There Is Hope In Our Youth

Last night my daughter (who is currently enrolled in an Aboriginal Studies program focusing on the Nunavut Land Claims Agreement) and her family were over for supper and she was telling me about the program while we ate. With a federal election on the go there has been considerable discussion on why people should vote for one or another of the parties based on their stated platforms, and they were tasked with developing a presentation on why they think people should vote a particular way on October 14th - my daughter, bless her heart, stood up and asked to be allowed to deliver her presentation based on why people shouldn’t vote for any of them.

Her presentation will discuss:

  1. how “majority governments” formed with less than 40% of the popular vote are not actually democratic
  2. how elected MP’s are actually representatives of the party leader in the House of Commons, as opposed to representatives of their constituency

– and conclude with the question of why such a non-democratic system is deserving of any support from Canadian citizens.

I am hopeful that when the other students enrolled in the program discover that many of the things they may have learned in high school about the theory of our great Canadian democracy run contrary to actual political practice they may start to re-evaluate their positions… at the very least I’m sure that there will be a more balanced discussion in the classroom because of it.

A September 30th article found in the Globe & Mail this morning gives me further hope.

They may head to school, work late at the office or spend the day recovering from Thanksgiving excesses, but there’s one thing many young Canadians don’t plan to do on Oct. 14: vote.

The number of young voters “definitely” planning to vote has dropped to 50 per cent, according to a poll conducted by the Innovation Research Group for the Dominion Institute.

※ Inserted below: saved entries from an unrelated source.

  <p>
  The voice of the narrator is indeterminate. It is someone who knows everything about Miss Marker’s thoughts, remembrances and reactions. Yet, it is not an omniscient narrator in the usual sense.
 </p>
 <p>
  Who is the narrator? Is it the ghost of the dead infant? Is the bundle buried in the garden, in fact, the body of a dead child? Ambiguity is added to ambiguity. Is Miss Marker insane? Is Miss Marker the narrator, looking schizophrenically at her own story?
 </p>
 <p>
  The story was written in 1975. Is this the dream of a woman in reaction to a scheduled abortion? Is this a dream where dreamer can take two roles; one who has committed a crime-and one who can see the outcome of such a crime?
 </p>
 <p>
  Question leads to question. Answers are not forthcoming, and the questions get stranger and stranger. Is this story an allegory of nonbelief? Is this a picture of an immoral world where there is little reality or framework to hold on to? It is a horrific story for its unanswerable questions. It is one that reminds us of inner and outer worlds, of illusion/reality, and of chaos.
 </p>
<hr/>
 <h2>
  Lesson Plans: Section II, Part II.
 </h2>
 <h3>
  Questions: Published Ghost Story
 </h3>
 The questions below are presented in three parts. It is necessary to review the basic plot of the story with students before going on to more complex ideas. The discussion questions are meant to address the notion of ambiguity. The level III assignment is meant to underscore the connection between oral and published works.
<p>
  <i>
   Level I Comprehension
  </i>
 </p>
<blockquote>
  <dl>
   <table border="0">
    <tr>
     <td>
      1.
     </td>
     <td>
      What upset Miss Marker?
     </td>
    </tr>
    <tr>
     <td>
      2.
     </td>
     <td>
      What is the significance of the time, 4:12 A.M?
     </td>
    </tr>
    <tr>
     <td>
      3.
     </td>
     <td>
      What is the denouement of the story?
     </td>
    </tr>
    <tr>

In the last federal election in 2006, 57 per cent of young voters definitely planned to vote, but only 44 per cent did.

According to the article

30 per cent said they don’t know enough to cast their own vote. Eleven per cent said they were too busy and another 11 per cent just didn’t care.

I would suggest that if the 30% who said they didn’t know enough to cast their vote believed that it mattered to them or their personal or family circumstance, or if they believed that they could actually make a difference, or if they believed that there was any benefit to be gained by informing themselves, they would do so.

I would also suggest that unless something significant changes this segment of the population will grow into middle age, their children will become the youth of the day, and even greater numbers of that generation will join the growing numbers of those of us who choose not to participate because our vote simply does not matter in the flawed thing that our electoral / government system has become.

– and then, maybe, we’ll see change.

This entry was posted by stageleft on Wednesday, October 1st, 2008 and is filed under Canada, Canadian Politics. You can follow any responses to this entry through the RSS 2.0 feed. Both comments and pings are currently closed.

2 Responses to “There Is Hope In Our Youth”

  1. There Is Hope In Our Youth | Jack’s Newswatch on October 1st, 2008 at 12:46 pm

    [...] continued at stageleft [...]

  2. noamzs on October 1st, 2008 at 2:09 pm

    I do not think elections are very democratic. Democracy is about people expressing themselves, and the content of that expression having an effect on the way important decisions are made. Voting is like being allowed to express yourself using only certain words. It is no wonder that the process is incredibly frustrating. What an election really amounts to is a choice between one dictator or another. The only way to make the process democratic is for people to take ownership of politics, and to demand something better. Democracy is about action, not reaction.